From Wikipedia: hearing, auditory perception, or audition is the ability to perceive sound by detecting vibrations, changes in the pressure of the surrounding medium through time, through an organ such as the ear. Like touch, audition requires sensitivity to the movement of molecules in the world outside the organism. Both hearing and touch are types of mechanosensation.
This chapter contains a lot of short examples and code snippets for doing various audio processing features, including installing audio programs, playing music files, recording and processing audio streams, performing speech recognition, and performing text-to-speech. A lot of these examples can be combined to build full end-to-end audio systems and voice-controlled electronics. A quick example of a voice controlled electronic system is given at the end of this chapter.
There are only two parts required for this chapter: parts 1 and 2 below. As an alternative for part 1, you can use parts 3 and 4 in conjunction:
A Linux-compatible USB headset
I use the Logitech ClearChat Comfort/USB Headset H390. It’s fairly cheap at $25 on Amazon and has a mute button that I find comes in handy. However, any Linux-compatible USB headset should work well with Edison, and cheaper ones are available.
A power supply
Same requirements as those listed in Chapter 5 (see “Materials List”).
A USB-to-3.5 mm speaker/headphone and microphone jack
If you prefer to use your (sure to be) already existent headphones, then you can buy USB to 3.5 mm jack converters. Good examples are the Plugable USB Audio Adapter with 3.5mm Speaker/Headphone and Microphone Jacks and the iLuv USB Audio Adapter.
A 3.5 mm microphone
Assuming you already have 3.5 mm headphones, you’ll also need a 3.5 mm jack microphone to plug into your USB adapter.
The first step in exploring sound is being able to record sounds and listen to recorded sounds. Whereas in Chapter 5, you started video processing by pulling images from the Internet, here you’ll start right away by connecting a headset.
Make sure the switch in between the microUSB and USB slot is flipped toward the USB port and plug in your USB headset. If you have the same (or similar) Logitech that I’m using, the red LED on the mute button will start blinking after a few seconds. This is an indication that the headset is receiving power from Edison and that the microphone is muted. If you push the button, the LED will turn solid red, indicating that the microphone is now active.

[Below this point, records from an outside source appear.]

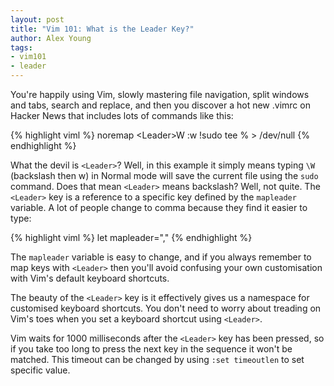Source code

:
 ```yaml
---
layout: post
title: "Vim 101: What is the Leader Key?"
author: Alex Young
tags:   
- vim101
- leader
---
```


You're happily using Vim, slowly mastering file navigation, split windows and tabs, search and replace, and then you discover a hot new .vimrc on Hacker News that includes lots of commands like this:

{% highlight viml %}
noremap &lt;Leader&gt;W :w !sudo tee % &gt; /dev/null<CR>
{% endhighlight %}

What the devil is `<Leader>`?  Well, in this example it simply means typing `\W` (backslash then w) in Normal mode will save the current file using the `sudo` command.  Does that mean `<Leader>` means backslash?  Well, not quite.  The `<Leader>` key is a reference to a specific key defined by the `mapleader` variable.  A lot of people change to comma because they find it easier to type:

{% highlight viml %}
let mapleader=","
{% endhighlight %}

The `mapleader` variable is easy to change, and if you always remember to map keys with `<Leader>` then you'll avoid confusing your own customisation with Vim's default keyboard shortcuts.

The beauty of the `<Leader>` key is it effectively gives us a namespace for customised keyboard shortcuts.  You don't need to worry about treading on Vim's toes when you set a keyboard shortcut using `<Leader>`.

Vim waits for 1000 milliseconds after the `<Leader>` key has been pressed, so if you take too long to press the next key in the sequence it won't be matched.  This timeout can be changed by using `:set timeoutlen` to set specific value.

As a first step, you need to tell Edison to use your USB headset as the default system device for sound. You can tell how Edison references your sound card in the hardware with the aplay
command:
# aplay -Ll | tail -5 Subdevices: 1/1 Subdevice #0: subdevice #0 card 2: Headset [Logitech USB Headset], device 0: USB Audio [USB Audio] Subdevices: 1/1 Subdevice #0: subdevice #0
Your device should appear as card 2 and will be called by name. The important piece is what comes after the colon and before the opening square bracket. This is the name by which you can reference your headset sound card; in this case, it’s simply Headset
.
Use your favorite text editor to open the /etc/asound.conf file. Add the following line to the top, save it, and then close the file:
pcm.!default sysdefault:Headset
Remember to replace Headset
with whatever device name you discovered using the aplay
command.
Install the alsa
utilities for sounds and the text-to-speech engine espeak
:
# opkg install alsa-utils espeak
Occasionally you’ll get errors using the opkg installer, most of which can be solved by updating opkg:
# opkg update
Alsa automatically installs some wave files for testing your headset. You can play one of these to make sure your audio is configured properly:
# aplay /usr/share/sounds/alsa/Front_Center.wav
If everything is installed properly, you should hear the words “Front, Center” in a nice-sounding woman’s voice. Let’s switch that to a creepy robot voice by using espeak
!
# espeak "Front, Center"
If you just type the command espeak
, you can issue creepy robot text words until you terminate with Ctrl+C:
# espeak front center hello whatever ^C #
The espeak
program has a lot of fun options to play around with, from intonation to speech speed and even language! You can see the full list by calling the help dialogue (the same flag works for aplay
and arecord
and many other command-line programs):
# espeak -h
To give you a feel for it, try asking, “How are you?” in fast-paced, high-pitched Swedish:
# espeak -v sw "Hur mor du?" -p 99 -s 250
You can also record your own voice using the arecord
command and then play it back using aplay
. Without any specified arguments, arecord
will record forever. You can kill it with Ctrl+C:
# arecord hello.wav Recording WAVE 'hello.wav' : Unsigned 8 bit, Rate 8000 Hz, Mono ^CAborted by signal Interrupt... # aplay hello.wav Playing WAVE 'hello.wav' : Unsigned 8 bit, Rate 8000 Hz, Mono
Remember how awesome the iPod was when it came out? You can turn Edison into your very own iPod quite easily.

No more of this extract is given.